Output every line from the beginning of the records through the line that contains "- [OHAudio](onlyfortest/reference/apis-audio-kit/_o_h_audio.md)", exactly as it appears.

::::::::

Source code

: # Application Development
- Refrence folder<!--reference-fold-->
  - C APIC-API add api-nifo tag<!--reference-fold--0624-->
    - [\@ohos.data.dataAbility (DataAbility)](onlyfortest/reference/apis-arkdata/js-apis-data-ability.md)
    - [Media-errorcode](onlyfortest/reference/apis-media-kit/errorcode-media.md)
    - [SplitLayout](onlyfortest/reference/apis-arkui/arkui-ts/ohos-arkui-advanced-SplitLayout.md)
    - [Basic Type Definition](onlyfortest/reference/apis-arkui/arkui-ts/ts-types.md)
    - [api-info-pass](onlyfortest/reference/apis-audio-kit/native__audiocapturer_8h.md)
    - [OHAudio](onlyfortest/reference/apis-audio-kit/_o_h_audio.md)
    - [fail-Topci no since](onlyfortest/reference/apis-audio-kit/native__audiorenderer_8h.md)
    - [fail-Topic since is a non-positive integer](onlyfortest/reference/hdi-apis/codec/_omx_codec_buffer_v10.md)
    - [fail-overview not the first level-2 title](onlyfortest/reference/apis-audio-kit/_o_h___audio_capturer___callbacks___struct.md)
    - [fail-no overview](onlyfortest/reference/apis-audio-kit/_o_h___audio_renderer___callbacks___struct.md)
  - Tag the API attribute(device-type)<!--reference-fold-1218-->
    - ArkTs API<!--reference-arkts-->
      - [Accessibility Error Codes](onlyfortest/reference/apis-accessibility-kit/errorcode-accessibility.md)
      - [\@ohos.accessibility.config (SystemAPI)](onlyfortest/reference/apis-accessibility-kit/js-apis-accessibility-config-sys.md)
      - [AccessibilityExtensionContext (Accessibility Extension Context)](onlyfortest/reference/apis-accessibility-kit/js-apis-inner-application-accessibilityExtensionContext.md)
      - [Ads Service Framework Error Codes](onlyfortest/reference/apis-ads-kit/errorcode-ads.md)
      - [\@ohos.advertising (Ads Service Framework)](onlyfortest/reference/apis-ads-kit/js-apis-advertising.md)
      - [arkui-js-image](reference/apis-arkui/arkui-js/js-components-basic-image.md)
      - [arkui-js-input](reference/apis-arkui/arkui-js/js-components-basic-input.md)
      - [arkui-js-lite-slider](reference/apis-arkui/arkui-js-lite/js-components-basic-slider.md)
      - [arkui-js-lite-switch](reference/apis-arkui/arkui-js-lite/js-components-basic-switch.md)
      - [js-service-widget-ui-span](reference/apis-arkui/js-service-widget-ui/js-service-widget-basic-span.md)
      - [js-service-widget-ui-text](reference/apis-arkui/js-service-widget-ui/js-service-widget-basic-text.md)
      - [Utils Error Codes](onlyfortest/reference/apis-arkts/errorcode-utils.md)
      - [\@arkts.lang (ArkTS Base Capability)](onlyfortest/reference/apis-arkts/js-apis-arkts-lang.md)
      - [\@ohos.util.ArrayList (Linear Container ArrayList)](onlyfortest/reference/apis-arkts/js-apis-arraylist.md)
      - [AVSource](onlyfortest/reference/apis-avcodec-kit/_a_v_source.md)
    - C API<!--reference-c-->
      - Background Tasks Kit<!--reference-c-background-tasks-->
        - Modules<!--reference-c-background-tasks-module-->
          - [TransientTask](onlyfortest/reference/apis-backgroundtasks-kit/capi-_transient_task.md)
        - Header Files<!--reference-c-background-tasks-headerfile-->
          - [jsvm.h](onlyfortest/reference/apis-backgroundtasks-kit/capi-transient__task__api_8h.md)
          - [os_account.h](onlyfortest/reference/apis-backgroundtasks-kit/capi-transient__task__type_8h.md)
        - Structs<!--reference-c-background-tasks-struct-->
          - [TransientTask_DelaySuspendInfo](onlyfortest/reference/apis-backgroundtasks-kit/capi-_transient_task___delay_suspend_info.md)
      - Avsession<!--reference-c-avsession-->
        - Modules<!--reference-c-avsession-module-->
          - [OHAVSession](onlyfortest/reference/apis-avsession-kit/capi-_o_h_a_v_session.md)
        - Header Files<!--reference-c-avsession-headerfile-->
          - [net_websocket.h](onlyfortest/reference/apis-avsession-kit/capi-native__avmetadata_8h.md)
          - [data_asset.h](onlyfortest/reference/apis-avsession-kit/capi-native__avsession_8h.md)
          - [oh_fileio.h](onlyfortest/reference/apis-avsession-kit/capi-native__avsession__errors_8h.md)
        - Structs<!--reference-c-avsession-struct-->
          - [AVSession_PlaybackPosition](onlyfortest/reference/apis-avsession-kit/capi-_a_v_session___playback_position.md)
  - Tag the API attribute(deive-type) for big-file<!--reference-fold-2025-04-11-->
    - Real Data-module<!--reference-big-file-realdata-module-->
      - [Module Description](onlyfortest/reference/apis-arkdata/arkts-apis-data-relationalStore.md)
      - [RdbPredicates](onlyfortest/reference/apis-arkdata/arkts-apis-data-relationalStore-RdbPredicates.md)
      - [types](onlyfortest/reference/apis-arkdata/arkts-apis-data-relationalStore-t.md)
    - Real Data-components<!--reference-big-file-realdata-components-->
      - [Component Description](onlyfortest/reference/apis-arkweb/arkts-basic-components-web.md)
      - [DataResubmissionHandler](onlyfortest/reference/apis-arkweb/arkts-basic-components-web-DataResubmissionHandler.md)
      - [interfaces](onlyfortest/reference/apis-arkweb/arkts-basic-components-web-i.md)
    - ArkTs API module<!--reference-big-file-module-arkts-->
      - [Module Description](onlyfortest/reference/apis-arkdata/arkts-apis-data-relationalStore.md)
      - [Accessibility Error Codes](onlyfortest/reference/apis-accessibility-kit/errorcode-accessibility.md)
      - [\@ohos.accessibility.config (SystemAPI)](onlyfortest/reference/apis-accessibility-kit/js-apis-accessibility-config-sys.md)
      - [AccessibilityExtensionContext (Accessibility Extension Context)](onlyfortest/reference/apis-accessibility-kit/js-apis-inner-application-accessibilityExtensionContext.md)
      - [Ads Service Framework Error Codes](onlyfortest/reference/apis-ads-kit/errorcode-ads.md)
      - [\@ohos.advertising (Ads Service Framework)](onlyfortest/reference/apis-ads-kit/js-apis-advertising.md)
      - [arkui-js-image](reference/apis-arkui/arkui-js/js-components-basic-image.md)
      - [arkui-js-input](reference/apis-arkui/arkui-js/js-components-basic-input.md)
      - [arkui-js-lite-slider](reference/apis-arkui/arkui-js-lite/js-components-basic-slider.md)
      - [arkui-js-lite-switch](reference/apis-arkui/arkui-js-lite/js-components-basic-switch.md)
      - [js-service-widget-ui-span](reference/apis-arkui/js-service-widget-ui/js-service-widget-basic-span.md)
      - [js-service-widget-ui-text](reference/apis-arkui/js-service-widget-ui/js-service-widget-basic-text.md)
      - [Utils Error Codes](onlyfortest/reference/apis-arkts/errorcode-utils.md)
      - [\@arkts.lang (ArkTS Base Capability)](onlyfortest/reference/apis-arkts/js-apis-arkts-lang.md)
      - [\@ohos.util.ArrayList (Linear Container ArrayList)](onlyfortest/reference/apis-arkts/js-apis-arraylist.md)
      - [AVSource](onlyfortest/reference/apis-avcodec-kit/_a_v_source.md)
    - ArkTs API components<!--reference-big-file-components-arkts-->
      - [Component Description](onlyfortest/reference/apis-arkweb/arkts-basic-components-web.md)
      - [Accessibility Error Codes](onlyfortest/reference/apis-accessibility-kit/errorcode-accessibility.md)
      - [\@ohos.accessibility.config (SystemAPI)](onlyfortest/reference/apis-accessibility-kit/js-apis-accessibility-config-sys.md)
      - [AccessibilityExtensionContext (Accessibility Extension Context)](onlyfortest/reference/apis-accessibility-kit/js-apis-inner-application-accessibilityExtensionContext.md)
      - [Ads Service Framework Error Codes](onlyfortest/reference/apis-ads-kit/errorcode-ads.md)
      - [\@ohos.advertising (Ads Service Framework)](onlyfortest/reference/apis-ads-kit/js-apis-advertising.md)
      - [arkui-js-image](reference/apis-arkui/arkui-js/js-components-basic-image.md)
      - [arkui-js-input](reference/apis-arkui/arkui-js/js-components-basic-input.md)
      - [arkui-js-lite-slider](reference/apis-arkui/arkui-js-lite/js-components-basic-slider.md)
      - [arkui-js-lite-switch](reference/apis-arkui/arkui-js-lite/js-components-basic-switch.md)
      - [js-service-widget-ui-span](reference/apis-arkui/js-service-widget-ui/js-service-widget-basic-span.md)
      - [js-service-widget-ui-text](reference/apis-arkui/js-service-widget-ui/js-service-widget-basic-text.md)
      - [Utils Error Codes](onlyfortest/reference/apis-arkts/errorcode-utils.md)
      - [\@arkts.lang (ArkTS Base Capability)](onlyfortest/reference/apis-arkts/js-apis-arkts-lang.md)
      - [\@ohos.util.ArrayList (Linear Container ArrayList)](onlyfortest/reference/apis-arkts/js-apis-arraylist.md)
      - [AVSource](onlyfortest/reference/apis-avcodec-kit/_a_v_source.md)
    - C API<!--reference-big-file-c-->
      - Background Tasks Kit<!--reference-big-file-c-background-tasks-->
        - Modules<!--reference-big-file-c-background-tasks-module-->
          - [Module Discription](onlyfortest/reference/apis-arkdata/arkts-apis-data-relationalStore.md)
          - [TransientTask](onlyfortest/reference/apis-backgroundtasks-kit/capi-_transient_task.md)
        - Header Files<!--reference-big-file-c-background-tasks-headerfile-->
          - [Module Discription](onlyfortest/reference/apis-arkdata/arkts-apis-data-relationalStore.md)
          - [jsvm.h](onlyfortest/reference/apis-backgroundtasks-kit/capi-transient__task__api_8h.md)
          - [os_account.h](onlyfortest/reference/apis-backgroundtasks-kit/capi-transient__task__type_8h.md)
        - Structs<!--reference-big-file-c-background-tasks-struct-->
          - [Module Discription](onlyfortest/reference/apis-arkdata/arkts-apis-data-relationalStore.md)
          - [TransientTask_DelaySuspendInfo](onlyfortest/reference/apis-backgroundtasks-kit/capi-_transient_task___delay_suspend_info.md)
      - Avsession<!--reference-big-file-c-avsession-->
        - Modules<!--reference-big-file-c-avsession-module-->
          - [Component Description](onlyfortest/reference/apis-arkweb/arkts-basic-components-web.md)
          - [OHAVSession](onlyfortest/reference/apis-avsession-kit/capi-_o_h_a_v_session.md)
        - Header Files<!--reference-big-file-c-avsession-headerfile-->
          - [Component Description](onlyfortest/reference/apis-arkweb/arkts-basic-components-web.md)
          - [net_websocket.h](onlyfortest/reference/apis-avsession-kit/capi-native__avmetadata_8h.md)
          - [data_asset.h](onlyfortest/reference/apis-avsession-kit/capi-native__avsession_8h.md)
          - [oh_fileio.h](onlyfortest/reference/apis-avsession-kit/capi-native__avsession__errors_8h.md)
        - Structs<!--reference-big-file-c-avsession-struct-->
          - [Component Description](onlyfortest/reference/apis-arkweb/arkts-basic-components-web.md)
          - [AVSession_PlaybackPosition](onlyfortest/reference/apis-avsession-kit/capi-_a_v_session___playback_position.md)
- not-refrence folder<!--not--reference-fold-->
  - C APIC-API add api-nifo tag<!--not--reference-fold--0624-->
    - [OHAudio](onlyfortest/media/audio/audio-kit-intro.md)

::::::::

ANSWER AREA >>
Source code

: # Application Development
- Refrence folder<!--reference-fold-->
  - C APIC-API add api-nifo tag<!--reference-fold--0624-->
    - [\@ohos.data.dataAbility (DataAbility)](onlyfortest/reference/apis-arkdata/js-apis-data-ability.md)
    - [Media-errorcode](onlyfortest/reference/apis-media-kit/errorcode-media.md)
    - [SplitLayout](onlyfortest/reference/apis-arkui/arkui-ts/ohos-arkui-advanced-SplitLayout.md)
    - [Basic Type Definition](onlyfortest/reference/apis-arkui/arkui-ts/ts-types.md)
    - [api-info-pass](onlyfortest/reference/apis-audio-kit/native__audiocapturer_8h.md)
    - [OHAudio](onlyfortest/reference/apis-audio-kit/_o_h_audio.md)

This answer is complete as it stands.